* DIRECTIONS *
Return, exactly and in full, the lines of the records below starting at the one with "- Handled system" and ending at the one with "Here's a look", and no other lines.

* INPUT RECORDS *
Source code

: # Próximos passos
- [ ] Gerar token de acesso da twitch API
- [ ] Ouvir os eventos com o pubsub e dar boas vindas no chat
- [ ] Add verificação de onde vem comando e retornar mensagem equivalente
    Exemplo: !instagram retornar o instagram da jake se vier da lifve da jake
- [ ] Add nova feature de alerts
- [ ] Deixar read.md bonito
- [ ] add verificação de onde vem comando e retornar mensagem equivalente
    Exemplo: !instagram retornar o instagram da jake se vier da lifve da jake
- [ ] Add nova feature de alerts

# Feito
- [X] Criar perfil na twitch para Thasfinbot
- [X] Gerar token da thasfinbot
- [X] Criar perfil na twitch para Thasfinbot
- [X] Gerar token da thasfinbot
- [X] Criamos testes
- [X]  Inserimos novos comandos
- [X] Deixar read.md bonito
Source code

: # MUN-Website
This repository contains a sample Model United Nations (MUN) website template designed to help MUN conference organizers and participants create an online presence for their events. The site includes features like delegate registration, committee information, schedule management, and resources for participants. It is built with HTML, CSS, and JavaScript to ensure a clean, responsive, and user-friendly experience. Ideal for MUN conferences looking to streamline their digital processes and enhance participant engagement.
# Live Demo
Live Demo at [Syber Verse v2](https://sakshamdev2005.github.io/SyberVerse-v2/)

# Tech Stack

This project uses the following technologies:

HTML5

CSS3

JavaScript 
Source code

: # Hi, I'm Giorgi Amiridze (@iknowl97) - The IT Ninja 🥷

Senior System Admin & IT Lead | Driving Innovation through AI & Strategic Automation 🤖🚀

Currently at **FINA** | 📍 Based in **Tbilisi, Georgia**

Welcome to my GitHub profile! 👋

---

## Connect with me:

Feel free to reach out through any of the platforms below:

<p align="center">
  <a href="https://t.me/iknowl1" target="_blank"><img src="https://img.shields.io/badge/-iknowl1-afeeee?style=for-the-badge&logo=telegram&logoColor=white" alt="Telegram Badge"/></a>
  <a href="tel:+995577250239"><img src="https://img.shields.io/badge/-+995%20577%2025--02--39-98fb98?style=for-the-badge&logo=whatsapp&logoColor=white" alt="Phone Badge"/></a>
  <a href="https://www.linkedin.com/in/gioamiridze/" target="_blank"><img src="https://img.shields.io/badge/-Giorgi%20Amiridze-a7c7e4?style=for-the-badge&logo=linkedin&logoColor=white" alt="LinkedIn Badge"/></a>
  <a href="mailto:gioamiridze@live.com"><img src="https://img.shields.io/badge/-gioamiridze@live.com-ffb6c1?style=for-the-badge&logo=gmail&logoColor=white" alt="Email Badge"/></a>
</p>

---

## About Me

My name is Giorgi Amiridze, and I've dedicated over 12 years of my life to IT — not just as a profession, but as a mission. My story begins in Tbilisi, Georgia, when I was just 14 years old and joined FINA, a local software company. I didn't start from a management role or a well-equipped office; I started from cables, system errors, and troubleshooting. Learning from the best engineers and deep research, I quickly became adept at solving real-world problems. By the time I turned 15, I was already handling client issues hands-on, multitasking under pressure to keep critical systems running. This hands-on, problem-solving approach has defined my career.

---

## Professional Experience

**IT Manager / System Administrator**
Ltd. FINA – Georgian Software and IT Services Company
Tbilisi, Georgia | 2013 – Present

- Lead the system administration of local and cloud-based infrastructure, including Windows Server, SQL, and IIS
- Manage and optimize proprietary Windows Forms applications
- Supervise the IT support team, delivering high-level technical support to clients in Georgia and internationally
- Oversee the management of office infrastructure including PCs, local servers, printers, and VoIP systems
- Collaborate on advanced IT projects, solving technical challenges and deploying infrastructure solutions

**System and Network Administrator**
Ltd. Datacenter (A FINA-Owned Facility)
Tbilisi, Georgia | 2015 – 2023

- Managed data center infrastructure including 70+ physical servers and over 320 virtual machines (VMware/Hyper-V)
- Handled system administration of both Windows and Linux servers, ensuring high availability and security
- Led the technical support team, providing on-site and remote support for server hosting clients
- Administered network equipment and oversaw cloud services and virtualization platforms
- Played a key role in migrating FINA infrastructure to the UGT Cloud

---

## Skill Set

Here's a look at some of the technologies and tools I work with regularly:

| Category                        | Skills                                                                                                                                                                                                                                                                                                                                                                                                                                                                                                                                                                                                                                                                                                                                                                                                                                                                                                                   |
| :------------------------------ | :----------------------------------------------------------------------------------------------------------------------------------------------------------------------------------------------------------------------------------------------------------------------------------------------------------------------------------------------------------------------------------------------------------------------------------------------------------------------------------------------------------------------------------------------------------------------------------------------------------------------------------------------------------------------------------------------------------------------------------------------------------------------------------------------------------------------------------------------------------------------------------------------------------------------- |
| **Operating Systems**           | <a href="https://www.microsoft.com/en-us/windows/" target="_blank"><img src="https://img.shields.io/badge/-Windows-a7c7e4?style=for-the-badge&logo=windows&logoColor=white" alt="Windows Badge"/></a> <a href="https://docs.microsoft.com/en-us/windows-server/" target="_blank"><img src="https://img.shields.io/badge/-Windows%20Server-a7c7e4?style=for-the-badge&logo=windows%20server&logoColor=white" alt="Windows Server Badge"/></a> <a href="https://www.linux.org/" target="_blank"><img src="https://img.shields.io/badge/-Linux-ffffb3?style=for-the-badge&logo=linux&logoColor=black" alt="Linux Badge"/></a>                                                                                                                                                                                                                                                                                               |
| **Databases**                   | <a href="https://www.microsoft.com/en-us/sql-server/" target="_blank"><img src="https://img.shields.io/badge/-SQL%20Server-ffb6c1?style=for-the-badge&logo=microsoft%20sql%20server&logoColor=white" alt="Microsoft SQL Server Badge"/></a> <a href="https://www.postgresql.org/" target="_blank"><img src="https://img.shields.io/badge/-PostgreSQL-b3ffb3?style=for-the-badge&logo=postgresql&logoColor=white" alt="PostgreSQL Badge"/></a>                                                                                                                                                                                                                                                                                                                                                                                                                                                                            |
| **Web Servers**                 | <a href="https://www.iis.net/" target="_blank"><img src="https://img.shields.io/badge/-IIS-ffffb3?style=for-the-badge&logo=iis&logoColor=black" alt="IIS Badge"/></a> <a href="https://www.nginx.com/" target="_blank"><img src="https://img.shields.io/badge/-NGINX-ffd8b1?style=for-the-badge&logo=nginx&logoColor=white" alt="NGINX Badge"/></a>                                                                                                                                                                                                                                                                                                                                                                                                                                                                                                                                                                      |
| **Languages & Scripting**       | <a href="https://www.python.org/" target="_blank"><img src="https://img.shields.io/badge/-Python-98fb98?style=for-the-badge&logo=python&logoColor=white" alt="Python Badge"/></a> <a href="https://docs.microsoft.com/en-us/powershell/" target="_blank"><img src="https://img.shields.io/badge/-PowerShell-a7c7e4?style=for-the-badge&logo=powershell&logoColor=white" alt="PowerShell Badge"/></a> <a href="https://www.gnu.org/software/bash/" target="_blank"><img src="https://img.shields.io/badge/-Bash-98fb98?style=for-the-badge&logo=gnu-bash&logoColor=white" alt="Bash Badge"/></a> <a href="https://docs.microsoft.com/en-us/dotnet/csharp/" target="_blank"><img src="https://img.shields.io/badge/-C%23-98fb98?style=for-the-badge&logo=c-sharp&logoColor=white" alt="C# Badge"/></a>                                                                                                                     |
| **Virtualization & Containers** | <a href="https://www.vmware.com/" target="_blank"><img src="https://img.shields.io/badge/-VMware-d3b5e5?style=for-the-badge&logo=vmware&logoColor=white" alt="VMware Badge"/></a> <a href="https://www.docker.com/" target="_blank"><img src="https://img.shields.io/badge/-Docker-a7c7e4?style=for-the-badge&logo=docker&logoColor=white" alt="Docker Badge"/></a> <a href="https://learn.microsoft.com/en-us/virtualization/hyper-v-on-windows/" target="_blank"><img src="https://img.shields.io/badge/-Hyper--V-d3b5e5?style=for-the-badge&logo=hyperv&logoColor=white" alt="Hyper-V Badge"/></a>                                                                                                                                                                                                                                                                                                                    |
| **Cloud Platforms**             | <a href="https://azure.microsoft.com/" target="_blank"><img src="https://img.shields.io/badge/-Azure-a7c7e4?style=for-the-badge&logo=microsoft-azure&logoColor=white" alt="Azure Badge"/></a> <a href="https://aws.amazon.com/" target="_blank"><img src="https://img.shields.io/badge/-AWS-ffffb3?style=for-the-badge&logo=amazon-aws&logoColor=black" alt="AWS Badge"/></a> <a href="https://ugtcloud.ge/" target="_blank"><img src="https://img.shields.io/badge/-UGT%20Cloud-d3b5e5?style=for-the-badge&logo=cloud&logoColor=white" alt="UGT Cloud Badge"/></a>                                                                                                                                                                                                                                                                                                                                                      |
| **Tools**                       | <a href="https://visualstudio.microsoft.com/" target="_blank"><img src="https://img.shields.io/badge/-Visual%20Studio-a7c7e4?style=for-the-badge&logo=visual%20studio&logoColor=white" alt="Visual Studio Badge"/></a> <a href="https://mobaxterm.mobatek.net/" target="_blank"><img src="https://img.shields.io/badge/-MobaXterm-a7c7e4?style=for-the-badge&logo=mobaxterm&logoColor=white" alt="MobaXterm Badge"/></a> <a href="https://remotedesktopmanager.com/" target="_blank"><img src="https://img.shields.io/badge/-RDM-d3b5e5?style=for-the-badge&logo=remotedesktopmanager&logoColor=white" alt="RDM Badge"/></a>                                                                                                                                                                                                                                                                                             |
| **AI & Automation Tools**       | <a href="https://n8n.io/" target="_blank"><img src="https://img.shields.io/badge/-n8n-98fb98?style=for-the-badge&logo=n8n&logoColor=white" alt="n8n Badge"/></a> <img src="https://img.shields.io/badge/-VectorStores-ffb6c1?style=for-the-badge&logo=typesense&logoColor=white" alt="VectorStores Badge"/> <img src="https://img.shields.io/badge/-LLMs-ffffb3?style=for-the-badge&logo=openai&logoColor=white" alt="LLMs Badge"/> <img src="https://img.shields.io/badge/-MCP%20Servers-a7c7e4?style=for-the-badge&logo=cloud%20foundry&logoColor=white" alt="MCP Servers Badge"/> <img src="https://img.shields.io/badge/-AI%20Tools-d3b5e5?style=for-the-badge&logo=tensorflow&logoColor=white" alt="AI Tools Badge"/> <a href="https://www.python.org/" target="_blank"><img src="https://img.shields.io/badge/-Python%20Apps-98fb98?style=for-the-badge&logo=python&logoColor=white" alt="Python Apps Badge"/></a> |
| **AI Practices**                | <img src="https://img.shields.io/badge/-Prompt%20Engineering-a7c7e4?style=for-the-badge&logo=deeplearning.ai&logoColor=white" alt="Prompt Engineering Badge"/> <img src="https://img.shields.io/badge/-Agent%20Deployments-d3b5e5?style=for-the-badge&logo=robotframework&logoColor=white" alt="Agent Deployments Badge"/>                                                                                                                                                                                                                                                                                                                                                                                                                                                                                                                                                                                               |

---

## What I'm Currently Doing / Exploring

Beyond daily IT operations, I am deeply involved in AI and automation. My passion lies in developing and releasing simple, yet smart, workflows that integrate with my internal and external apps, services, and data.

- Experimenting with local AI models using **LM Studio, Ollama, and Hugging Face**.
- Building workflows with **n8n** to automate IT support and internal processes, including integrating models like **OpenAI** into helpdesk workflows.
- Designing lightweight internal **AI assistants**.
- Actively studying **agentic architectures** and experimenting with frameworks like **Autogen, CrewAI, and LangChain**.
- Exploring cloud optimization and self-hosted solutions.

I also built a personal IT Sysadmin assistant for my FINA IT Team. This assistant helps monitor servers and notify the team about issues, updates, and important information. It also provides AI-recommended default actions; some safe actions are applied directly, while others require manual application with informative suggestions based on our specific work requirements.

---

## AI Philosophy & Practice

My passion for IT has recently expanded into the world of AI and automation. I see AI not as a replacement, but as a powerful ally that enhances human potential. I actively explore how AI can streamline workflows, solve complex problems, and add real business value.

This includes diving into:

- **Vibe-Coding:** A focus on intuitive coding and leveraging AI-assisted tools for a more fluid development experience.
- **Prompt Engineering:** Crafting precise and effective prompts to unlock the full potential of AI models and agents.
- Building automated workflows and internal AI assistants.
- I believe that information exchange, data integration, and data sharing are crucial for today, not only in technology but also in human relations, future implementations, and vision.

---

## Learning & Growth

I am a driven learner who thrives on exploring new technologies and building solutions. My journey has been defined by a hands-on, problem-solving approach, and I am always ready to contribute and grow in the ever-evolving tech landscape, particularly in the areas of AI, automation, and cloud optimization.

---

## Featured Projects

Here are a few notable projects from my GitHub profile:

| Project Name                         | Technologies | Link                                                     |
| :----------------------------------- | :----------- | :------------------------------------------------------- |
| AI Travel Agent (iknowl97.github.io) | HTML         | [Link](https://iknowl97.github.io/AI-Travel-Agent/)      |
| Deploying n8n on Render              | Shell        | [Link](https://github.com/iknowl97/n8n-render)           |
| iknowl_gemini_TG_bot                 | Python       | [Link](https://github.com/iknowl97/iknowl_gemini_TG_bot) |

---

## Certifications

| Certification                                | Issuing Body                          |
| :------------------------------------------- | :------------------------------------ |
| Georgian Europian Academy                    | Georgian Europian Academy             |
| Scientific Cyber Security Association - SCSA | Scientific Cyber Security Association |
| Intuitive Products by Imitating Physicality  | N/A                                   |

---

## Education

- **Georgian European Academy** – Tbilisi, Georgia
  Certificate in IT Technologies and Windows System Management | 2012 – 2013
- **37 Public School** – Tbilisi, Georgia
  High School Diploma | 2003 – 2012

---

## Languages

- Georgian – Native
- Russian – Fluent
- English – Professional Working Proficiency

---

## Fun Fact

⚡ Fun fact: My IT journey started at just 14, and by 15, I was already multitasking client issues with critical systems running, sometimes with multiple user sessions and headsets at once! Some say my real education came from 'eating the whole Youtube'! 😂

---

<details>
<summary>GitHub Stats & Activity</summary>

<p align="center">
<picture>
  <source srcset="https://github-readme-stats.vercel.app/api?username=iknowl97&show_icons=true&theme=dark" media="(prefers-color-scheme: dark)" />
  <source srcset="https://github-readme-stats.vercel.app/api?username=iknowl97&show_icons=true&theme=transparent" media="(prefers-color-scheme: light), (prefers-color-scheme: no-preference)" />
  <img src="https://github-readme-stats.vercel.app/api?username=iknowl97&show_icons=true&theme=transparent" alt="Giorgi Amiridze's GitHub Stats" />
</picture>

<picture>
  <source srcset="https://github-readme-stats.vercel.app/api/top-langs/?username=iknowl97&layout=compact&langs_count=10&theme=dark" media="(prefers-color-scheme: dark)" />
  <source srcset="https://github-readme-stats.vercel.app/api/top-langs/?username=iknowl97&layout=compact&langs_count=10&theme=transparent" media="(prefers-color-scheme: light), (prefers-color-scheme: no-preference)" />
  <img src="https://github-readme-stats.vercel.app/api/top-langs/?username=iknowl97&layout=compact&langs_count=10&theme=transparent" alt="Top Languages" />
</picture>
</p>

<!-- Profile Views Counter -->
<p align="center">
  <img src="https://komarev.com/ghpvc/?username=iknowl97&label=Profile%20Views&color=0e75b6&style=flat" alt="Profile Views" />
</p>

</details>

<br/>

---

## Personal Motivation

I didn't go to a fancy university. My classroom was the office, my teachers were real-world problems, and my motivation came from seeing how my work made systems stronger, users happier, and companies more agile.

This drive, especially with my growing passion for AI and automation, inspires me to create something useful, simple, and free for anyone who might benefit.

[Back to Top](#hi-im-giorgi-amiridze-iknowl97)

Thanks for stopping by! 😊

* ANSWER SPACE *
- Handled system administration of both Windows and Linux servers, ensuring high availability and security
- Led the technical support team, providing on-site and remote support for server hosting clients
- Administered network equipment and oversaw cloud services and virtualization platforms
- Played a key role in migrating FINA infrastructure to the UGT Cloud

---

## Skill Set

Here's a look at some of the technologies and tools I work with regularly:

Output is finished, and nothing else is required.